- [WHAT IS EXPECTED]:
What is needed is every line of the data that includes the word "minimal". Please copy each one.

- [Source texts of formatted documents]:
────────────────────

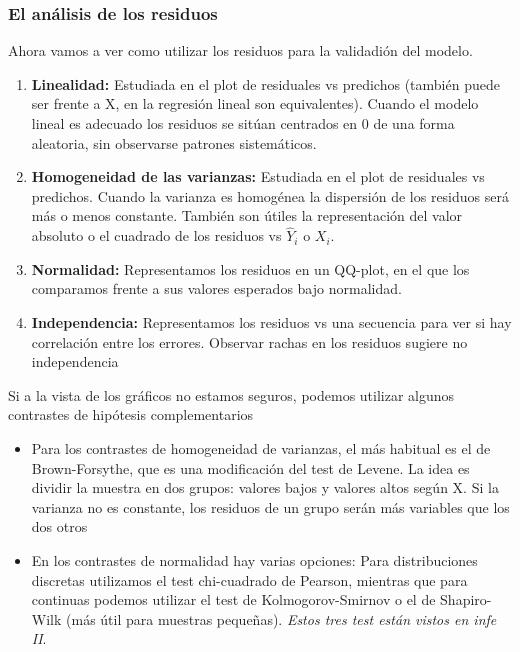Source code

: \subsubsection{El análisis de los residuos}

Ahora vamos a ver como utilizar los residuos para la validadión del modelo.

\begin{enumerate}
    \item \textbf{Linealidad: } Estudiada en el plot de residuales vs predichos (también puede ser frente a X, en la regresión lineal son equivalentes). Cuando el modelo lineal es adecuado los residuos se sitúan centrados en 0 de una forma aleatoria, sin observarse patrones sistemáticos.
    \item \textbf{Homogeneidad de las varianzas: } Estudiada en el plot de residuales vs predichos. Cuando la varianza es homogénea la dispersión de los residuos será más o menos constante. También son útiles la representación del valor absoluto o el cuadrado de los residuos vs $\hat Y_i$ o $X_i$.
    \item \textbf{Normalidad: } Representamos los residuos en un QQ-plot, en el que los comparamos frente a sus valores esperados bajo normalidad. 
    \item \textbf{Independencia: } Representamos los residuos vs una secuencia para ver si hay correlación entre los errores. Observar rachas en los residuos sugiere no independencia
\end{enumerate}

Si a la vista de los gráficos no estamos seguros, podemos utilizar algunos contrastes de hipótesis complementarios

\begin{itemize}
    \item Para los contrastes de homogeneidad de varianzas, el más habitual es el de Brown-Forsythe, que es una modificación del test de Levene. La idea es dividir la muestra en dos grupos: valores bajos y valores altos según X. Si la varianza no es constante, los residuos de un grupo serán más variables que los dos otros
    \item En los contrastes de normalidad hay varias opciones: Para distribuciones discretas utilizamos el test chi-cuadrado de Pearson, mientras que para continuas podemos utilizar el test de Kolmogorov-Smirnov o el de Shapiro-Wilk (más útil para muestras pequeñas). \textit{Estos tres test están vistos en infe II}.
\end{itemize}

────────────────────

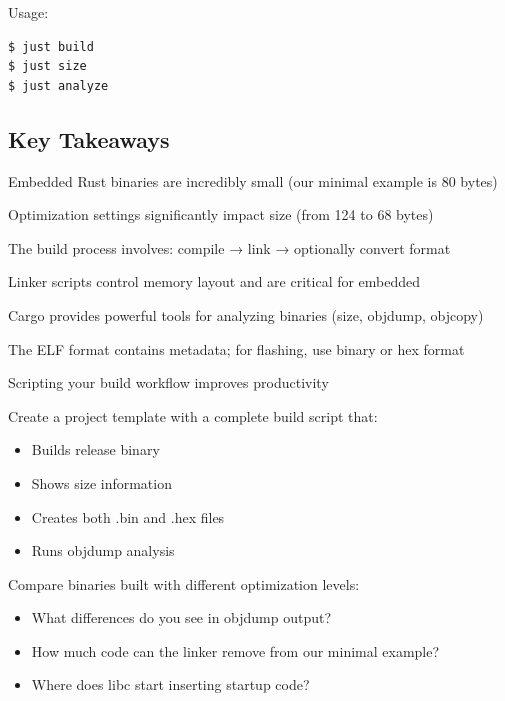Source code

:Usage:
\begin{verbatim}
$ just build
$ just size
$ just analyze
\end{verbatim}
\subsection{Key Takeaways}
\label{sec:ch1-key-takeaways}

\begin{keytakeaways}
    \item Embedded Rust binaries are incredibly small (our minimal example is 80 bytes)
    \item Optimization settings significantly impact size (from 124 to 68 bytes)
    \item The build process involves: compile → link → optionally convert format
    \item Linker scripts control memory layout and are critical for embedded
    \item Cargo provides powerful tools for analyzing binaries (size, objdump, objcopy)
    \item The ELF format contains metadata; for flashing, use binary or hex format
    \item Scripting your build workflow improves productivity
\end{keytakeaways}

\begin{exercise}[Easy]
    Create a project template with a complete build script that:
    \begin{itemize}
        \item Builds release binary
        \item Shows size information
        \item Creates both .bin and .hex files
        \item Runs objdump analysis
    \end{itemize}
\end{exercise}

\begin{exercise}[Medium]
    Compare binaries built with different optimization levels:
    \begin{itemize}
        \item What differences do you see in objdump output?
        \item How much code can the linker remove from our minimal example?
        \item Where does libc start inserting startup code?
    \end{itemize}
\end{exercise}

────────────────────

- [RESPONSE BOX]:
    \item Embedded Rust binaries are incredibly small (our minimal example is 80 bytes)
        \item How much code can the linker remove from our minimal example?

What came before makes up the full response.